━━━━━ EXTRACTED MATERIAL
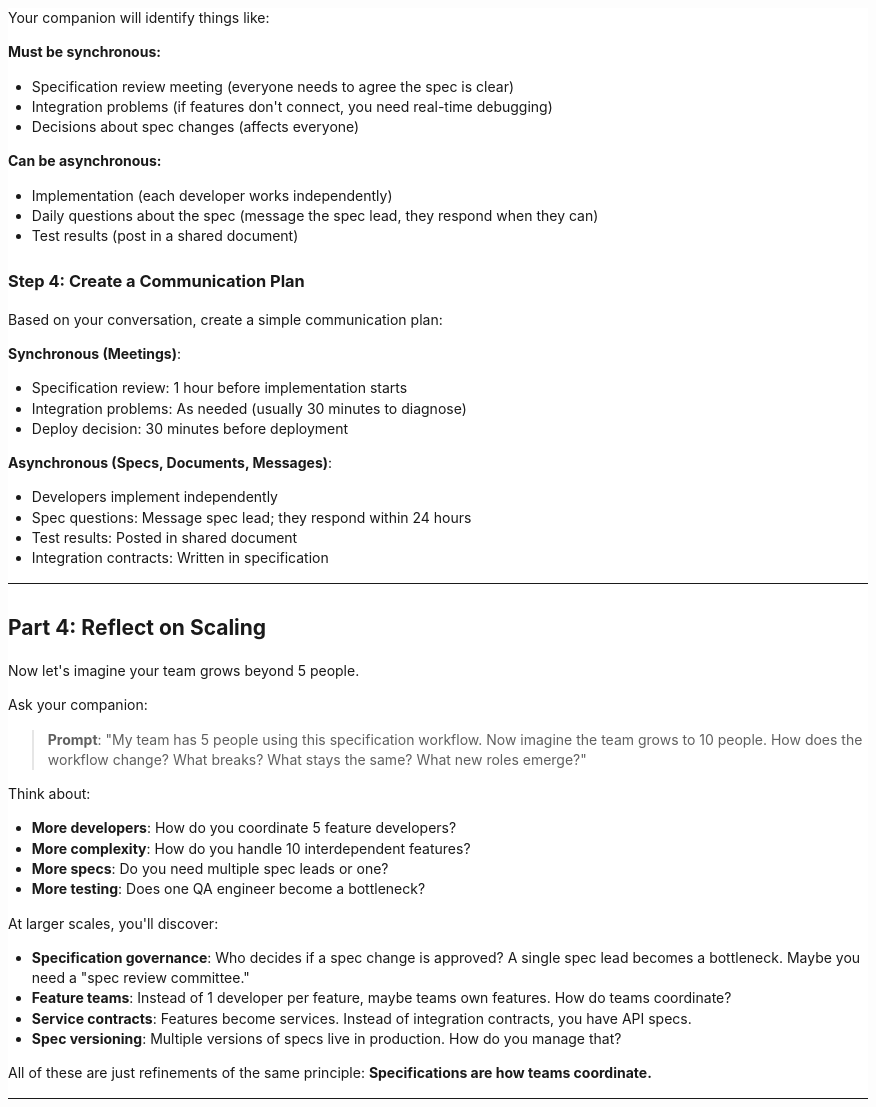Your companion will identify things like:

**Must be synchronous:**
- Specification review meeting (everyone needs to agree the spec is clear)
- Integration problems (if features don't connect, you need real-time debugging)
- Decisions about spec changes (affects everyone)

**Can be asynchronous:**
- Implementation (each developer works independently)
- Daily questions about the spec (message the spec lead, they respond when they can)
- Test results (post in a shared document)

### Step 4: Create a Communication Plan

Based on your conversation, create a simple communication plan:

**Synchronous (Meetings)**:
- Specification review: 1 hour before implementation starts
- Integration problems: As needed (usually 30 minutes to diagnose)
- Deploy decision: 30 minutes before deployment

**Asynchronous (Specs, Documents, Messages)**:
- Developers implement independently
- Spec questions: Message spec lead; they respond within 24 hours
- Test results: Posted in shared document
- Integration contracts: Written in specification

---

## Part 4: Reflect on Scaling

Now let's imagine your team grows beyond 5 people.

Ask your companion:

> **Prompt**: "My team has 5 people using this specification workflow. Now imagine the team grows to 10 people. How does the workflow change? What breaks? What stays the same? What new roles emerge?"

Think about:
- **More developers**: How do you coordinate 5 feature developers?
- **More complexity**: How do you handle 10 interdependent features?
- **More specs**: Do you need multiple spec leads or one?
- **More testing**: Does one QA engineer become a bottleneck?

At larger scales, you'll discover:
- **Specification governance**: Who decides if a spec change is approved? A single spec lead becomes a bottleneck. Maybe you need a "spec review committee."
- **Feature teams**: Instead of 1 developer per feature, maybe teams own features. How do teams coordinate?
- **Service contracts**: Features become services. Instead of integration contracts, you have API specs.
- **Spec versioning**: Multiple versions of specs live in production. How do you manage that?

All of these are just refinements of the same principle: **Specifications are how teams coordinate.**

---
━━━━━━━━━━
TASK TO COMPLETE:
Give the data above back unchanged, except for the pictures.

EXERCISE RESULT:
Your companion will identify things like:

**Must be synchronous:**
- Specification review meeting (everyone needs to agree the spec is clear)
- Integration problems (if features don't connect, you need real-time debugging)
- Decisions about spec changes (affects everyone)

**Can be asynchronous:**
- Implementation (each developer works independently)
- Daily questions about the spec (message the spec lead, they respond when they can)
- Test results (post in a shared document)

### Step 4: Create a Communication Plan

Based on your conversation, create a simple communication plan:

**Synchronous (Meetings)**:
- Specification review: 1 hour before implementation starts
- Integration problems: As needed (usually 30 minutes to diagnose)
- Deploy decision: 30 minutes before deployment

**Asynchronous (Specs, Documents, Messages)**:
- Developers implement independently
- Spec questions: Message spec lead; they respond within 24 hours
- Test results: Posted in shared document
- Integration contracts: Written in specification

---

## Part 4: Reflect on Scaling

Now let's imagine your team grows beyond 5 people.

Ask your companion:

> **Prompt**: "My team has 5 people using this specification workflow. Now imagine the team grows to 10 people. How does the workflow change? What breaks? What stays the same? What new roles emerge?"

Think about:
- **More developers**: How do you coordinate 5 feature developers?
- **More complexity**: How do you handle 10 interdependent features?
- **More specs**: Do you need multiple spec leads or one?
- **More testing**: Does one QA engineer become a bottleneck?

At larger scales, you'll discover:
- **Specification governance**: Who decides if a spec change is approved? A single spec lead becomes a bottleneck. Maybe you need a "spec review committee."
- **Feature teams**: Instead of 1 developer per feature, maybe teams own features. How do teams coordinate?
- **Service contracts**: Features become services. Instead of integration contracts, you have API specs.
- **Spec versioning**: Multiple versions of specs live in production. How do you manage that?

All of these are just refinements of the same principle: **Specifications are how teams coordinate.**

---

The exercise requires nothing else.